Under a grid architecture, storage devices will act as intelligent nodes that can be turned off and on for instant scalability and easy management, said Hal Woods, CTO for storage area networks for HP’s StorageWorks unit, during a gathering of HP storage experts last week in Colorado Springs, Colo.
The approach could enable VARs to provide a single, integrated architecture that allows their customers to share storage devices and use them to quickly take advantage of new storage services by making those devices easier to install and reposition.
Dhruv Gulati, executive vice president at Lilien Systems, a Mill Valley, Calif.-based HP solution provider, said HP has already added elements of grid computing to recent products including its new enterprise NAS gateways, virtual tape libraries and Reference Information Storage System (RISS) archiving array. “It’s not a complex concept,” he said. “There are no barriers to the channel to sell it. And customers get cost-effective scaling and the ability to buy as they need and grow as they need.”

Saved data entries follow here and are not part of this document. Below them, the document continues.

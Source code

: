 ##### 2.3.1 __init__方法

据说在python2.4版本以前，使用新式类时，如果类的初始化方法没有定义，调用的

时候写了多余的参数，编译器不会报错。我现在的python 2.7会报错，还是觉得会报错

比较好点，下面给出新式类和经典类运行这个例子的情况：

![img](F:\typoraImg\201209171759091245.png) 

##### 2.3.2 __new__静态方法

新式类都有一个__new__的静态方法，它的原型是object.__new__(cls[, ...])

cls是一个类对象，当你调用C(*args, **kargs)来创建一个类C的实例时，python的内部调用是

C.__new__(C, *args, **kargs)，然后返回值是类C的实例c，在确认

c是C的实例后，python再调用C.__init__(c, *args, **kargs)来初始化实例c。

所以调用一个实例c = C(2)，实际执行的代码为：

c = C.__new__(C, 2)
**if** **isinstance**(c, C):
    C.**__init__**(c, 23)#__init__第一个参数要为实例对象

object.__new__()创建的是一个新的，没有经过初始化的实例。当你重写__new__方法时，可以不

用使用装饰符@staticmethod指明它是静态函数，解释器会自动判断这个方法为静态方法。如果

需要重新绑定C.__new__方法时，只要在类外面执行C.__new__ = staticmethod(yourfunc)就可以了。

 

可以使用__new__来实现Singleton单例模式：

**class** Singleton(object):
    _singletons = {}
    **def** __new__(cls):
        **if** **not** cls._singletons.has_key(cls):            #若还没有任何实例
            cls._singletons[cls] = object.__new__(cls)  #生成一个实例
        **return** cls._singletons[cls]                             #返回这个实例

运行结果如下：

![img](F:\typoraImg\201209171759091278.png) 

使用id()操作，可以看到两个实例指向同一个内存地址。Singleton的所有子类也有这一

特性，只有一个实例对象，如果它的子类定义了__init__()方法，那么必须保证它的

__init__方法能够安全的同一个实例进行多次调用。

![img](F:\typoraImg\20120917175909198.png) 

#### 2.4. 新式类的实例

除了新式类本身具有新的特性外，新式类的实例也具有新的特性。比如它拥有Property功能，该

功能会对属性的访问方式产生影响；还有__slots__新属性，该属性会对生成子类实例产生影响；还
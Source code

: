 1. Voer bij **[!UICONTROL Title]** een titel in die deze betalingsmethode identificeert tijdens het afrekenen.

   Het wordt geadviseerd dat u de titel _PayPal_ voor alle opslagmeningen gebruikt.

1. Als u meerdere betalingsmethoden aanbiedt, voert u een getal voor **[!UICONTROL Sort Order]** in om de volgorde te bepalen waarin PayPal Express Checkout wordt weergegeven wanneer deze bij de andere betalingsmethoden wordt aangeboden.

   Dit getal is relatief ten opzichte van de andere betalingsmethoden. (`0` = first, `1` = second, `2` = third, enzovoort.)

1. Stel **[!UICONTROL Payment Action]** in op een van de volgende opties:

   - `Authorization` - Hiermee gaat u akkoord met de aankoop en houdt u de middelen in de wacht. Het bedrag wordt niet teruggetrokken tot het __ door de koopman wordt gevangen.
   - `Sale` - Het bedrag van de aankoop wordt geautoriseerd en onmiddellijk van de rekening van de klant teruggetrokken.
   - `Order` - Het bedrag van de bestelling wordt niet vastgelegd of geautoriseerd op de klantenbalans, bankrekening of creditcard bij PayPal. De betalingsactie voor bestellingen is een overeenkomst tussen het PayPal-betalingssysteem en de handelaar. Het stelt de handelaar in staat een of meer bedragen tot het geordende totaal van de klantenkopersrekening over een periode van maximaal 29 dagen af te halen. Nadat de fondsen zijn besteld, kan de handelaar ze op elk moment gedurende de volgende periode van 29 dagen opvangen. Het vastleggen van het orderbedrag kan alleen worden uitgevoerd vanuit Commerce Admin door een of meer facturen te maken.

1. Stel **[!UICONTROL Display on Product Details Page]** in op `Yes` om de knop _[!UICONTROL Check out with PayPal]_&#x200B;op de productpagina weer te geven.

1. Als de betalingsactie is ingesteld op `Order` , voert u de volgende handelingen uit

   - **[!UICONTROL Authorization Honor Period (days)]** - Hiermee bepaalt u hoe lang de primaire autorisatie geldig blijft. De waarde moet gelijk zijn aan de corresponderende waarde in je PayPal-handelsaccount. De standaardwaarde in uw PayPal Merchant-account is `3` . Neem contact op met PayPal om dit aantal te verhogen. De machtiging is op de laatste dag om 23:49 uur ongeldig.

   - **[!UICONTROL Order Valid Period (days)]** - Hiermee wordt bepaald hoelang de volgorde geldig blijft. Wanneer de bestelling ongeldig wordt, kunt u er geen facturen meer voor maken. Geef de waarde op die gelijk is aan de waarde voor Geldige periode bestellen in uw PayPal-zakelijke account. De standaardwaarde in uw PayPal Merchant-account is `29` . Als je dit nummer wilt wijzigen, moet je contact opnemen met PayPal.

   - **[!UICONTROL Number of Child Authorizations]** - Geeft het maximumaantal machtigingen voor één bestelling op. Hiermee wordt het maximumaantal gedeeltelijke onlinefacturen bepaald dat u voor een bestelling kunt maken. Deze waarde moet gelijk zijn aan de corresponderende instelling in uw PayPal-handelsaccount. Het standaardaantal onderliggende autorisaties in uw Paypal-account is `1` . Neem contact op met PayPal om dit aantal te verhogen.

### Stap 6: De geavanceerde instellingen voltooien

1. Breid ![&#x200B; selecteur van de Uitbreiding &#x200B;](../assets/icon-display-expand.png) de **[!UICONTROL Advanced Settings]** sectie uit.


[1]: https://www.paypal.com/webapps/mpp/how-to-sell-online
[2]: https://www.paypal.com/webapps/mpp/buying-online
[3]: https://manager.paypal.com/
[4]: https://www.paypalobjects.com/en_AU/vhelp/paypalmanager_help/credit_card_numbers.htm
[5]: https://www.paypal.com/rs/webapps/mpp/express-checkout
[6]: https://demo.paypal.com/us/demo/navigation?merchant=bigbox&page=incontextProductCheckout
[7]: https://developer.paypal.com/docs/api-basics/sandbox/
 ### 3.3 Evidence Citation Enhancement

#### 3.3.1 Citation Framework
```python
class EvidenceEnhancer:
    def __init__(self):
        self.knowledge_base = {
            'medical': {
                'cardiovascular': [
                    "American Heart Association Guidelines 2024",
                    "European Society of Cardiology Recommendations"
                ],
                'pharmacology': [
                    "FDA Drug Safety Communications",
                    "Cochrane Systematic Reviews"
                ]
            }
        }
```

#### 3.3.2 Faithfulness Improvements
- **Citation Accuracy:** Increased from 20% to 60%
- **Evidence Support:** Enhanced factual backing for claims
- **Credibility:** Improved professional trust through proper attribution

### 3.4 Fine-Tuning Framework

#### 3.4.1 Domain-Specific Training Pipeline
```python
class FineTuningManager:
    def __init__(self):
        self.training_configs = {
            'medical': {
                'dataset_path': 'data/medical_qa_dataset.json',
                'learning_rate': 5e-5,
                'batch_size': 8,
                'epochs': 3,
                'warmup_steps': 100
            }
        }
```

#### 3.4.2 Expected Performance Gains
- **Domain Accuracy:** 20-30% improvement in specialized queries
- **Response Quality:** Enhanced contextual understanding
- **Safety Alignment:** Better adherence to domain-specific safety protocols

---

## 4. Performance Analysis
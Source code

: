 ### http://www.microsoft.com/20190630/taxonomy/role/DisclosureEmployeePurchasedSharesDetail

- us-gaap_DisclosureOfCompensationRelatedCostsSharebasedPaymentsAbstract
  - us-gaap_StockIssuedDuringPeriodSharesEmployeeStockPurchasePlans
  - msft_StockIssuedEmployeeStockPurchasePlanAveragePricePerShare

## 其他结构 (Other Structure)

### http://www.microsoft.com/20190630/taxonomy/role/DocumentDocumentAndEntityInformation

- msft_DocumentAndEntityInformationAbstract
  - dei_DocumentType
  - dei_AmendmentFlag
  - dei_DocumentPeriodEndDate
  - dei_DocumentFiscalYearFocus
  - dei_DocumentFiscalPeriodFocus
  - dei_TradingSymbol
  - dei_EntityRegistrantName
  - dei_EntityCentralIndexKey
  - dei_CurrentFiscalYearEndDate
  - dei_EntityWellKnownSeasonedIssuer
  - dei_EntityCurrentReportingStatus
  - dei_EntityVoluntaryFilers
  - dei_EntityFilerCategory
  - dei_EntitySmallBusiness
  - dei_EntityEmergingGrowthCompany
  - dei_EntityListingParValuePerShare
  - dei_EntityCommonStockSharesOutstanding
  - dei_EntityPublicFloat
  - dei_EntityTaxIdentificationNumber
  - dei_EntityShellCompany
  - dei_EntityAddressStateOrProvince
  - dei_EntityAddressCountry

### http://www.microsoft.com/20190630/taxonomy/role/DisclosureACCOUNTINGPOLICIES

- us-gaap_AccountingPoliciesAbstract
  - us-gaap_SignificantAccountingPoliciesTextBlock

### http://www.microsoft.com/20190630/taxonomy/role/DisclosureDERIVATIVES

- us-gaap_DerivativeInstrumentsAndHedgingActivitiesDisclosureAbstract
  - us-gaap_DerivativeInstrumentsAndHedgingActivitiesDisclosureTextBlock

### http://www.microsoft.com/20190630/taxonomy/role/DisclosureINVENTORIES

Woods said the storage grid will be made of intelligent nodes combining storage capacity, processing power and connectivity that can be plugged into the grid for an instant increase in performance. Those nodes, called Smart Cells by HP, can be clustered together with software that dictates services such as file serving, backup and so on, he said. In turn, those clusters can be managed as part of a single system, the grid, which also allows them to be repurposed or enhanced as needed, he said.Woods contrasted this approach to current storage architectures based on storage arrays with fixed capacity, performance and connectivity. With the grid, customers could add iSCSI or Infiniband capabilities to a Fibre Channel array by just plugging the appropriate node into the grid, he said.
Grid computing should also allow users to repurpose storage hardware as needs change. “For example, at the end of the financial quarter, they could repurpose a virtual tape array as a disk array to increase performance temporarily and then [change] back to virtual tape later,” Woods said. “Or if a node in a cluster fails, they can repurpose another so they need fewer spares.”